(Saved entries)
==*==
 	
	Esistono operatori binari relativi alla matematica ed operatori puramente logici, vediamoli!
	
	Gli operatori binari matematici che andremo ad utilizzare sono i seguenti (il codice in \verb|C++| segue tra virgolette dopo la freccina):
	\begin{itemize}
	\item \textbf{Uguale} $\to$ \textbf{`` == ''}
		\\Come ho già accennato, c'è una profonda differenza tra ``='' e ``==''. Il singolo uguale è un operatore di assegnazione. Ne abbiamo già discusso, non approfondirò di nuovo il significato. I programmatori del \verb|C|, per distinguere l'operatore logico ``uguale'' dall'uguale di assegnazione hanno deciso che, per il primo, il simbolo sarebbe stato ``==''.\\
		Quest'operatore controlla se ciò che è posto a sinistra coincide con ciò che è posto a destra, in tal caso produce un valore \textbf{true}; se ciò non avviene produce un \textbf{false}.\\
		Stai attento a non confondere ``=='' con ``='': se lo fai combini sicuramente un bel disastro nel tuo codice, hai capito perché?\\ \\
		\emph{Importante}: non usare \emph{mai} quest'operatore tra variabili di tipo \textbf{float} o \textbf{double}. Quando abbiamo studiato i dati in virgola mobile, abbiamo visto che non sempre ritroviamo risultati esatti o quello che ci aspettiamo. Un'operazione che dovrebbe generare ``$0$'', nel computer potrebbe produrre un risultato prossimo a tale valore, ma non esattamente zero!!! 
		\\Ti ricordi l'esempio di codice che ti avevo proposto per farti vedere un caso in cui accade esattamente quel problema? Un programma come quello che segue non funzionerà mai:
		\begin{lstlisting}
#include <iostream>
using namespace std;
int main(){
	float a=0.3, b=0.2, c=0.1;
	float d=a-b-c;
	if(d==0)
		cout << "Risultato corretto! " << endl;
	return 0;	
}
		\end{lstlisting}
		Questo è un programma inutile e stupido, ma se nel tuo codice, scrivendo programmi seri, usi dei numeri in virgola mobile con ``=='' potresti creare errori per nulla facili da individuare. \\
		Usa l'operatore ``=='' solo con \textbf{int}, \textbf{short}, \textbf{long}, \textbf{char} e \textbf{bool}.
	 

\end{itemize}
==*==
Assigned task
Find the lines above holding the word "verb" and show them.

The answer
	Gli operatori binari matematici che andremo ad utilizzare sono i seguenti (il codice in \verb|C++| segue tra virgolette dopo la freccina):
		\\Come ho già accennato, c'è una profonda differenza tra ``='' e ``==''. Il singolo uguale è un operatore di assegnazione. Ne abbiamo già discusso, non approfondirò di nuovo il significato. I programmatori del \verb|C|, per distinguere l'operatore logico ``uguale'' dall'uguale di assegnazione hanno deciso che, per il primo, il simbolo sarebbe stato ``==''.\\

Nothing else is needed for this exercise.